解释一:同激活函数的解释,避免梯度更新出现”zig zag path”
解释二:如下图所示:对于权值的微小变化不那么敏感,易于权值的更新与优化
# 注意:训练集、验证集、测试集都要减去训练集的平均值
mean_image = np.mean(X_train, axis = 0)
X_train -= mean_image
X_val -= mean_image
X_test -= mean_image
X_dev -= mean_image
归一化(Normalization)
对数据维度进行归一化,使其具有大致相同的尺度
X /= np.std(X, asix = 0)
注:对于图像处理而言,像素的相对尺度大致相等,一般不进行归一化处理。
PCA和白化(PCA and Whitening)
常见的误区:关于预处理的一个重要观点是,任何预处理的统计数据(如数据平均值)必须只在训练数据上计算,然后再应用于验证/测试数据。例如,计算整个数据集的平均值并将整个数据集中的每个像素都减去它,然后将数据分割成训练集、验证集、测试集,这是一个错误的做法。相反,应当只计算训练集中数据的平均值,然后在使用到验证集和测试集时减去训练集的平均值。
TODO 使用后附上代码
权值初始化(Weight Initialization)
常见的写法:
W = 0.01* np.random.randn(D,H)
思考两个问题:
为什么要随机?不能是同一值,比如全部初始为0?
如果将所有权重初始化为同一值,则会得到相同的输出,在反向传播过程中,每个神经元都会具有相同的梯度,即神经元没有差异,具有对称性,不能学习到更多信息。
为什么要乘以一个小的系数,比如这里乘上0.01?
如果初始权值过大,可能会导致所有神经元在某些激活函数下完全饱和,梯度趋近于0。
Xavier initialization:
W = np.random.randn(fan_in, fan_out) / np.sqrt(fan_in)
根据输入的方差等于输出的方差推导得到,Xavier intialization
ReLu激活函数的权值初始化
W = np.random.randn(fan_in, fan_out) / np.sqrt(fan_in / 2)
直观的理解:对于ReLU激活函数,因为有一半神经元未被激活,所以除以2。具体见 Kaiming He。
批量归一化 (Batch Normalization)
优点:
- 有利于梯度在网络中流动
- 允许很高的正确率
- 降低了对初始化的依赖性
- 可以视为正则化的一种形式
TODO 使用后附上代码
两层神经网络训练过程
全连接层的实现
前向传播
def affine_forward(x, w, b):
"""
Computes the forward pass for an affine (fully-connected) layer.
The input x has shape (N, d_1, ..., d_k) and contains a minibatch of N
examples, where each example x[i] has shape (d_1, ..., d_k). We will
reshape each input into a vector of dimension D = d_1 * ... * d_k, and
then transform it to an output vector of dimension M.
Inputs:
- x: A numpy array containing input data, of shape (N, d_1, ..., d_k)
- w: A numpy array of weights, of shape (D, M)
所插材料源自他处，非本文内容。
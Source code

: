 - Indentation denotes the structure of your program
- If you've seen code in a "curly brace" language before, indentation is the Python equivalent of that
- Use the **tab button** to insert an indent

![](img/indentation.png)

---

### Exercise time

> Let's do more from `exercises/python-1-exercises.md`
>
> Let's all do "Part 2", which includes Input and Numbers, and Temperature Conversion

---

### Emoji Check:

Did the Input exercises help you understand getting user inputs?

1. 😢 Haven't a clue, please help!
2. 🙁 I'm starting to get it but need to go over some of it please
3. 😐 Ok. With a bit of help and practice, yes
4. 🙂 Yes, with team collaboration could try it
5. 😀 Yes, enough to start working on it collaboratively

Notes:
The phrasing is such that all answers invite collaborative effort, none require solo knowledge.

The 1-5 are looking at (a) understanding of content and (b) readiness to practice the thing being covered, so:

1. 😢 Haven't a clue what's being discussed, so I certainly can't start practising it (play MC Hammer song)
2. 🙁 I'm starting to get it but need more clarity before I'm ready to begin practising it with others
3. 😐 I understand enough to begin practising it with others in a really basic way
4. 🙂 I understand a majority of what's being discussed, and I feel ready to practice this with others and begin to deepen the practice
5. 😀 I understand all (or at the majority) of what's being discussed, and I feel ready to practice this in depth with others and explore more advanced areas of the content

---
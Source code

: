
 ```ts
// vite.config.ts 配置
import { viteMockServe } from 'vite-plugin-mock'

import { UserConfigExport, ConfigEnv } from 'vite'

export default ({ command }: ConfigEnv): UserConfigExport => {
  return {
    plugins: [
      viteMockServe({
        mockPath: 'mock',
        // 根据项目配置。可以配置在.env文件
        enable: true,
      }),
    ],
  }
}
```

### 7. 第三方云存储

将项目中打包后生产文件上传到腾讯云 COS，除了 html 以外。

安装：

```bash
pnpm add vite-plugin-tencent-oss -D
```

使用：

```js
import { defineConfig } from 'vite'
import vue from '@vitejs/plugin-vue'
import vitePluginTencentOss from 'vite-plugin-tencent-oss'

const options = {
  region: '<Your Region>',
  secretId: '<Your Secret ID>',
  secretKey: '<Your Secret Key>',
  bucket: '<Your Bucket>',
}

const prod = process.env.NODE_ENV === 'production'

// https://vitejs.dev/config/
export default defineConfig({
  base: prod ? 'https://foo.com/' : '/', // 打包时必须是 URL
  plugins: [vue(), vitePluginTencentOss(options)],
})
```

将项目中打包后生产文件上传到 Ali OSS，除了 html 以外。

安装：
- b: A numpy array of biases, of shape (M,)
Returns a tuple of:
- out: output, of shape (N, M)
- cache: (x, w, b)
"""
out = None
data_x = x.reshape(x.shape[0], -1)
out = data_x.dot(w) + b
cache = (x, w, b)
return out, cache
后向传播
def affine_backward(dout, cache):
"""
Computes the backward pass for an affine layer.
Inputs:
- dout: Upstream derivative, of shape (N, M)
- cache: Tuple of:
- x: Input data, of shape (N, d_1, ... d_k)
- w: Weights, of shape (D, M)
- b: Biases, of shape (M,)
Returns a tuple of:
- dx: Gradient with respect to x, of shape (N, d1, ..., d_k)
- dw: Gradient with respect to w, of shape (D, M)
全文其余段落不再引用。